# [Service Name] · RAG search

A retrieval-augmented generation service. Ingest documents, chunk them, embed them, store the vectors, retrieve at query time, ground the answer in real sources.

## Source of truth
Production runs as a Node service on Fly.io (or anywhere with Postgres + outbound HTTPS). Pinecone holds vectors; Postgres holds metadata; S3-compatible storage holds the original docs. The ingestion job is the source of truth for what's searchable.

## Tech stack
Node 22 + TypeScript + Fastify (lighter than Express for an API-only service). Pinecone for vectors. OpenAI `text-embedding-3-large` for embeddings. Anthropic Claude (or OpenAI GPT) for the final answer-generation step. Postgres for chunk metadata + source URLs. BullMQ + Redis for ingestion job queue. Pino logs.

## Deploy
`fly deploy` from local. Postgres + Redis on Fly. Pinecone serverless index lives in their cloud. OpenAI / Anthropic keys via `fly secrets set`.

## File map
- `src/index.ts` Fastify app + route mounting
- `src/ingest/` document loader, chunker (semantic + token-based), embedder, vector writer
- `src/query/` retrieval (top-k from Pinecone), reranking, prompt assembly, LLM call, citation builder
- `src/jobs/` BullMQ workers for async ingestion
- `src/db/schema.ts` `sources`, `chunks`, `embeddings_meta` tables
- `src/lib/openai.ts`, `src/lib/anthropic.ts` wrapped SDK clients
- `src/lib/pinecone.ts` index client
- `prompts/` system prompts for retrieval + answer steps, version-tracked

## .env keys
- `DATABASE_URL`
- `REDIS_URL`
- `PINECONE_API_KEY`, `PINECONE_INDEX_NAME`
- `OPENAI_API_KEY`
- `ANTHROPIC_API_KEY`
- `EMBEDDING_MODEL` default `text-embedding-3-large`
- `ANSWER_MODEL` default `claude-sonnet-4-6`
- `CHUNK_SIZE_TOKENS` default 800
- `CHUNK_OVERLAP_TOKENS` default 100

## Hard rules
- Chunk size + overlap are tuned once per corpus and not changed per query. Re-index if you change them.
- Every retrieved chunk MUST be paired with its source URL or doc ID. No ungrounded chunks in the prompt.
- The answer prompt instructs the model to refuse if the retrieved context is insufficient. Better to say "I don't know" than to hallucinate.
- Citations are returned as structured data, not extracted from the answer text. The retrieval layer knows what was used.
- Embedding API costs are linear in tokens. Cache embeddings by content hash; never re-embed identical chunks.
- Test the retrieval layer in isolation (no LLM). If retrieval is bad, the answer can't be saved by a smarter LLM.

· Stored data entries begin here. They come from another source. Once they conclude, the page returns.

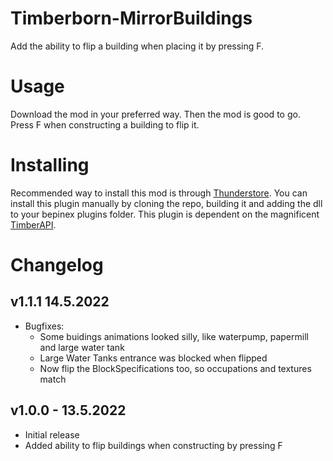 # Timberborn-MirrorBuildings
Add the ability to flip a building when placing it by pressing F. 

# Usage
Download the mod in your preferred way. Then the mod is good to go. Press F when constructing a building to flip it.

# Installing
Recommended way to install this mod is through [Thunderstore](https://timberborn.thunderstore.io/). You can install this plugin manually by cloning the repo, building it
and adding the dll to your bepinex plugins folder. This plugin is dependent on the magnificent [TimberAPI](https://github.com/Timberborn-Modding-Central/TimberAPI).

# Changelog
## v1.1.1 14.5.2022
- Bugfixes:
	- Some buidings animations looked silly, like waterpump, papermill and large water tank
	- Large Water Tanks entrance was blocked when flipped
	- Now flip the BlockSpecifications too, so occupations and textures match

## v1.0.0 - 13.5.2022
- Initial release
- Added ability to flip buildings when constructing by pressing F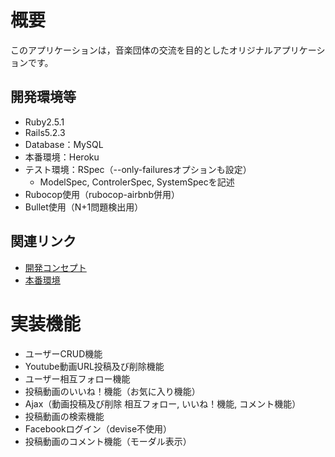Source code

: # 概要
このアプリケーションは，音楽団体の交流を目的としたオリジナルアプリケーションです。

## 開発環境等
- Ruby2.5.1
- Rails5.2.3
- Database：MySQL
- 本番環境：Heroku
- テスト環境：RSpec（--only-failuresオプションも設定）
  - ModelSpec, ControlerSpec, SystemSpecを記述
- Rubocop使用（rubocop-airbnb併用）
- Bullet使用（N+1問題検出用）

## 関連リンク
- [開発コンセプト](https://qiita.com/Moo_Moo_Farm/items/88e829c24e0c0f11c6b5)
- [本番環境](https://general-concert-0319.herokuapp.com/)

# 実装機能
- ユーザーCRUD機能
- Youtube動画URL投稿及び削除機能
- ユーザー相互フォロー機能
- 投稿動画のいいね！機能（お気に入り機能）
- Ajax（動画投稿及び削除 相互フォロー, いいね！機能, コメント機能）
- 投稿動画の検索機能
- Facebookログイン（devise不使用）
- 投稿動画のコメント機能（モーダル表示）
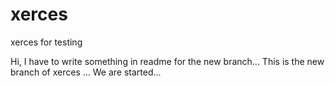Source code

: # xerces
xerces for testing

Hi, I have to write something in readme for the new branch...
This is the new branch of xerces ...
We are started...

## Recent significant changes
- 2026-05-20: Scaffolded. Locked: Pinecone over pgvector (latency at scale), separate embedding + answer models (different optimization targets), BullMQ for ingestion (async is mandatory).

## Next session: start here
1. Create Pinecone index. Embedding model dimension must match index dimension.
2. Run `npm run ingest -- --source ./sample-docs/` against a small corpus first.
3. Test `POST /query` with curl. Inspect what was retrieved before judging the answer.
4. Tune chunk size against your corpus (technical docs want smaller, prose wants larger).
5. Add eval harness with 20 question + ground-truth-answer pairs before going to prod.